──────── RECORDS SHOWN ────────

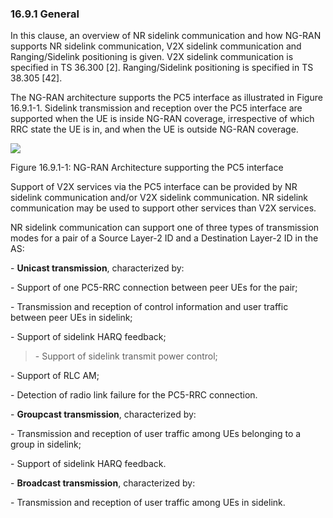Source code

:### 16.9.1 General

In this clause, an overview of NR sidelink communication and how NG-RAN
supports NR sidelink communication, V2X sidelink communication and
Ranging/Sidelink positioning is given. V2X sidelink communication is
specified in TS 36.300 \[2\]. Ranging/Sidelink positioning is specified
in TS 38.305 \[42\].

The NG-RAN architecture supports the PC5 interface as illustrated in
Figure 16.9.1-1. Sidelink transmission and reception over the PC5
interface are supported when the UE is inside NG-RAN coverage,
irrespective of which RRC state the UE is in, and when the UE is outside
NG-RAN coverage.

![](media/image77.emf)

Figure 16.9.1-1: NG-RAN Architecture supporting the PC5 interface

Support of V2X services via the PC5 interface can be provided by NR
sidelink communication and/or V2X sidelink communication. NR sidelink
communication may be used to support other services than V2X services.

NR sidelink communication can support one of three types of transmission
modes for a pair of a Source Layer-2 ID and a Destination Layer-2 ID in
the AS:

\- **Unicast transmission**, characterized by:

\- Support of one PC5-RRC connection between peer UEs for the pair;

\- Transmission and reception of control information and user traffic
between peer UEs in sidelink;

\- Support of sidelink HARQ feedback;

> \- Support of sidelink transmit power control;

\- Support of RLC AM;

\- Detection of radio link failure for the PC5-RRC connection.

\- **Groupcast transmission**, characterized by:

\- Transmission and reception of user traffic among UEs belonging to a
group in sidelink;

\- Support of sidelink HARQ feedback.

\- **Broadcast transmission**, characterized by:

\- Transmission and reception of user traffic among UEs in sidelink.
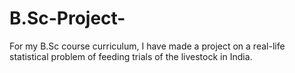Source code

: # B.Sc-Project-
For my B.Sc course curriculum, I have made a project on a real-life statistical problem of feeding trials of the livestock in India.
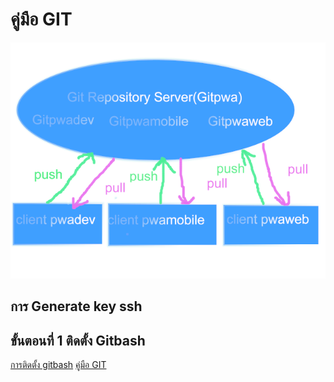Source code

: # คู่มือ GIT
![](https://github.com/winkaew/githowto/blob/master/firstlazpaint.png)
## การ Generate key ssh 
## ขั้นตอนที่ 1 ติดตั้ง Gitbash
[การติดตั้ง gitbash](https://medium.com/touch-technologies/วิธีติดตั้ง-git-แบบง่ายๆ-ภายใน-3-นาที-3c8257127c40)
[คู่มือ GIT](https://git-scm.com/book/en/v2)



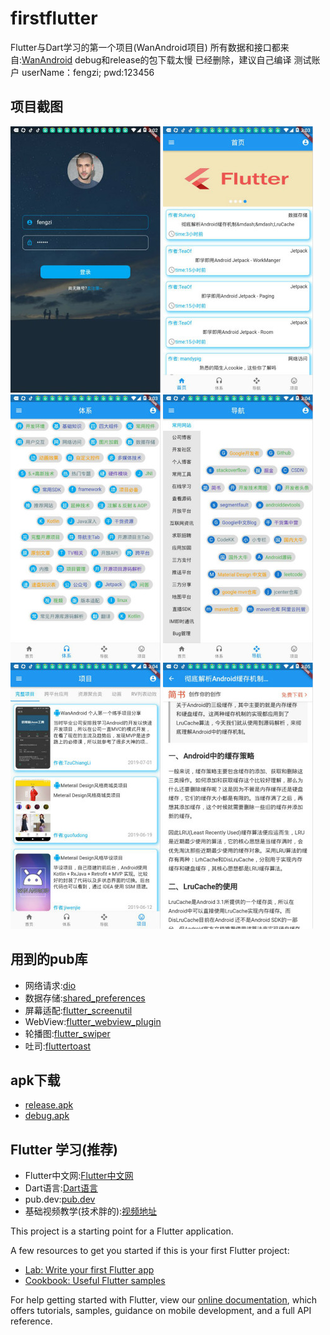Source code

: # firstflutter

Flutter与Dart学习的第一个项目(WanAndroid项目)
所有数据和接口都来自:[WanAndroid](https://www.wanandroid.com/index)
debug和release的包下载太慢 已经删除，建议自己编译 测试账户 userName：fengzi; pwd:123456

## 项目截图

![](screenshots/0.jpg)
![](screenshots/1.jpg)
![](screenshots/2.jpg)
![](screenshots/3.jpg)
![](screenshots/4.jpg)
![](screenshots/5.jpg)


## 用到的pub库

* 网络请求:[dio](https://pub.flutter-io.cn/packages/dio)
* 数据存储:[shared_preferences](https://pub.flutter-io.cn/packages/shared_preferences)
* 屏幕适配:[flutter_screenutil](https://pub.flutter-io.cn/packages/flutter_screenutil)
* WebView:[flutter_webview_plugin](https://pub.flutter-io.cn/packages/flutter_webview_plugin)
* 轮播图:[flutter_swiper](https://pub.flutter-io.cn/packages/flutter_swiper)
* 吐司:[fluttertoast](https://pub.flutter-io.cn/packages/fluttertoast)


## apk下载

* [release.apk](https://raw.githubusercontent.com/bikeming/firstFlutter/master/sapk/app-release.apk)
* [debug.apk](https://raw.githubusercontent.com/bikeming/firstFlutter/master/sapk/app-debug.apk)


## Flutter 学习(推荐)

* Flutter中文网:[Flutter中文网](https://flutterchina.club/)
* Dart语言:[Dart语言](http://dart.goodev.org/guides/language/language-tour)
* pub.dev:[pub.dev](https://pub.flutter-io.cn/)
* 基础视频教学(技术胖的):[视频地址](https://www.bilibili.com/video/av35800108/?p=1)


This project is a starting point for a Flutter application.

A few resources to get you started if this is your first Flutter project:

- [Lab: Write your first Flutter app](https://flutter.io/docs/get-started/codelab)
- [Cookbook: Useful Flutter samples](https://flutter.io/docs/cookbook)

For help getting started with Flutter, view our 
[online documentation](https://flutter.io/docs), which offers tutorials, 
samples, guidance on mobile development, and a full API reference.
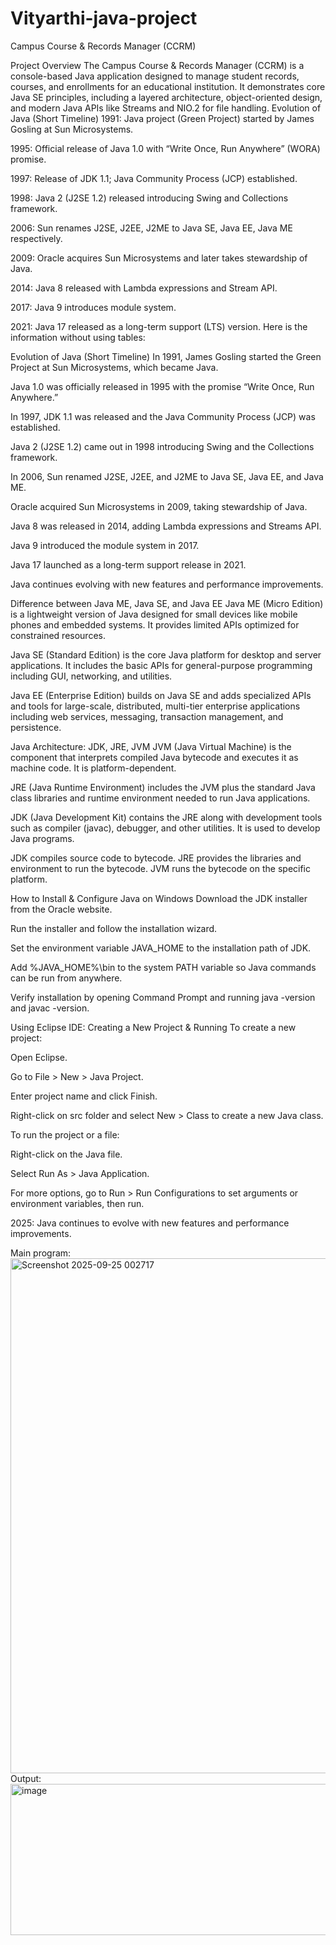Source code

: # Vityarthi-java-project
Campus Course & Records Manager (CCRM)

Project Overview The Campus Course & Records Manager (CCRM) is a console-based Java application designed to manage student records, courses, and enrollments for an educational institution. It demonstrates core Java SE principles, including a layered architecture, object-oriented design, and modern Java APIs like Streams and NIO.2 for file handling.
Evolution of Java (Short Timeline)
1991: Java project (Green Project) started by James Gosling at Sun Microsystems.

1995: Official release of Java 1.0 with “Write Once, Run Anywhere” (WORA) promise.

1997: Release of JDK 1.1; Java Community Process (JCP) established.

1998: Java 2 (J2SE 1.2) released introducing Swing and Collections framework.

2006: Sun renames J2SE, J2EE, J2ME to Java SE, Java EE, Java ME respectively.

2009: Oracle acquires Sun Microsystems and later takes stewardship of Java.

2014: Java 8 released with Lambda expressions and Stream API.

2017: Java 9 introduces module system.

2021: Java 17 released as a long-term support (LTS) version.
Here is the information without using tables:

Evolution of Java (Short Timeline)
In 1991, James Gosling started the Green Project at Sun Microsystems, which became Java.

Java 1.0 was officially released in 1995 with the promise “Write Once, Run Anywhere.”

In 1997, JDK 1.1 was released and the Java Community Process (JCP) was established.

Java 2 (J2SE 1.2) came out in 1998 introducing Swing and the Collections framework.

In 2006, Sun renamed J2SE, J2EE, and J2ME to Java SE, Java EE, and Java ME.

Oracle acquired Sun Microsystems in 2009, taking stewardship of Java.

Java 8 was released in 2014, adding Lambda expressions and Streams API.

Java 9 introduced the module system in 2017.

Java 17 launched as a long-term support release in 2021.

Java continues evolving with new features and performance improvements.

Difference between Java ME, Java SE, and Java EE
Java ME (Micro Edition) is a lightweight version of Java designed for small devices like mobile phones and embedded systems. It provides limited APIs optimized for constrained resources.

Java SE (Standard Edition) is the core Java platform for desktop and server applications. It includes the basic APIs for general-purpose programming including GUI, networking, and utilities.

Java EE (Enterprise Edition) builds on Java SE and adds specialized APIs and tools for large-scale, distributed, multi-tier enterprise applications including web services, messaging, transaction management, and persistence.

Java Architecture: JDK, JRE, JVM
JVM (Java Virtual Machine) is the component that interprets compiled Java bytecode and executes it as machine code. It is platform-dependent.

JRE (Java Runtime Environment) includes the JVM plus the standard Java class libraries and runtime environment needed to run Java applications.

JDK (Java Development Kit) contains the JRE along with development tools such as compiler (javac), debugger, and other utilities. It is used to develop Java programs.

JDK compiles source code to bytecode. JRE provides the libraries and environment to run the bytecode. JVM runs the bytecode on the specific platform.

How to Install & Configure Java on Windows
Download the JDK installer from the Oracle website.

Run the installer and follow the installation wizard.

Set the environment variable JAVA_HOME to the installation path of JDK.

Add %JAVA_HOME%\bin to the system PATH variable so Java commands can be run from anywhere.

Verify installation by opening Command Prompt and running java -version and javac -version.

Using Eclipse IDE: Creating a New Project & Running
To create a new project:

Open Eclipse.

Go to File > New > Java Project.

Enter project name and click Finish.

Right-click on src folder and select New > Class to create a new Java class.

To run the project or a file:

Right-click on the Java file.

Select Run As > Java Application.

For more options, go to Run > Run Configurations to set arguments or environment variables, then run.

2025: Java continues to evolve with new features and performance improvements.

Main program:
<img width="1593" height="824" alt="Screenshot 2025-09-25 002717" src="https://github.com/user-attachments/assets/7c495586-8640-41cf-b528-6c051390a2dd" />
Output:
<img width="568" height="242" alt="image" src="https://github.com/user-attachments/assets/276f8098-ee5a-44df-a527-5f75d0b1d586" />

────────

## WORK TO BE COMPLETED
Where a line of the records includes "javac", copy it.

## ANSWER AREA
JDK (Java Development Kit) contains the JRE along with development tools such as compiler (javac), debugger, and other utilities. It is used to develop Java programs.
Verify installation by opening Command Prompt and running java -version and javac -version.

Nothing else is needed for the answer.